### What needs to be done:
Use the entries below and reproduce exactly the lines from the one containing "preference when (a)~the" down to the one containing "On the other", both of them included.

◆ ◆ ◆ ◆

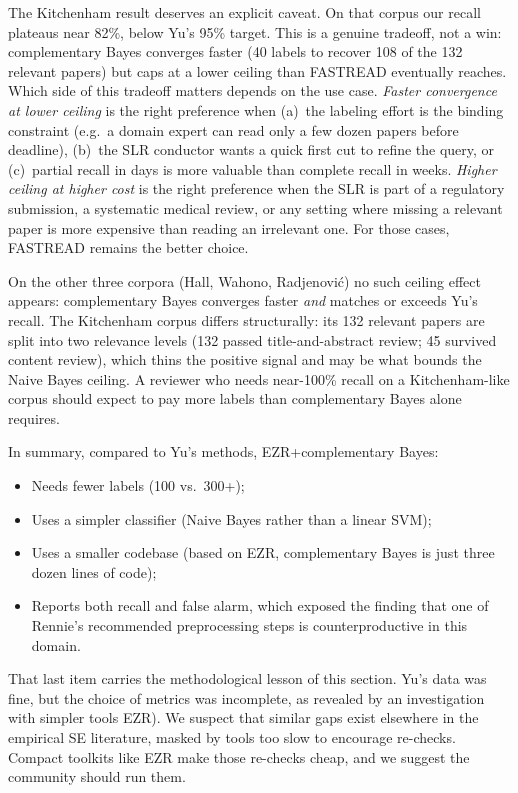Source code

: \documentclass[AMA,STIX2COL]{WileyNJDv5}
\newcommand{\IT}{{\sffamily EZR}}
\begin{document}
{The Kitchenham result deserves an explicit caveat. On that
corpus our recall plateaus near 82\%, below Yu's 95\%
target. This is a genuine tradeoff, not a win:
complementary Bayes converges faster (40 labels to recover
108 of the 132 relevant papers) but caps at a lower
ceiling than FASTREAD eventually reaches. Which side of
this tradeoff matters depends on the use case. {\em
Faster convergence at lower ceiling} is the right
preference when (a)~the labeling effort is the binding
constraint (e.g.\ a domain expert can read only a few dozen
papers before deadline), (b)~the SLR conductor wants a
quick first cut to refine the query, or (c)~partial recall
in days is more valuable than complete recall in weeks.
{\em Higher ceiling at higher cost} is the right preference
when the SLR is part of a regulatory submission, a
systematic medical review, or any setting where missing a
relevant paper is more expensive than reading an irrelevant
one. For those cases, FASTREAD remains the better choice.

On the other three corpora (Hall, Wahono, Radjenovi\'c) no
such ceiling effect appears: complementary Bayes converges
faster {\em and} matches or exceeds Yu's recall. The
Kitchenham corpus differs structurally: its 132 relevant
papers are split into two relevance levels (132 passed
title-and-abstract review; 45 survived content review),
which thins the positive signal and may be what bounds the
Naive Bayes ceiling. A reviewer who needs near-100\%
recall on a Kitchenham-like corpus should expect to pay
more labels than complementary Bayes alone requires.

In summary, compared to Yu's methods, EZR+complementary Bayes:
\begin{itemize}
\item Needs fewer labels (100 vs.\ 300+);
\item Uses a simpler classifier (Naive Bayes rather than a
  linear SVM);
\item Uses a smaller codebase (based on EZR, complementary
Bayes is just three dozen lines of code);
\item Reports both recall and false alarm, which exposed the
  finding that one of Rennie's recommended preprocessing
  steps is counterproductive in this domain.
\end{itemize}

That last item carries the methodological lesson of this
section. Yu's data was fine, but the choice of metrics was
incomplete, as revealed by an investigation with  simpler tools
  \IT{}).
We suspect that
similar gaps exist elsewhere in the empirical SE literature,
masked by tools too slow to encourage re-checks. Compact
toolkits like EZR make those re-checks cheap, and we suggest
the community should run them.

}
\end{document}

◆ ◆ ◆ ◆

### Answer section:
preference when (a)~the labeling effort is the binding
constraint (e.g.\ a domain expert can read only a few dozen
papers before deadline), (b)~the SLR conductor wants a
quick first cut to refine the query, or (c)~partial recall
in days is more valuable than complete recall in weeks.
{\em Higher ceiling at higher cost} is the right preference
when the SLR is part of a regulatory submission, a
systematic medical review, or any setting where missing a
relevant paper is more expensive than reading an irrelevant
one. For those cases, FASTREAD remains the better choice.

On the other three corpora (Hall, Wahono, Radjenovi\'c) no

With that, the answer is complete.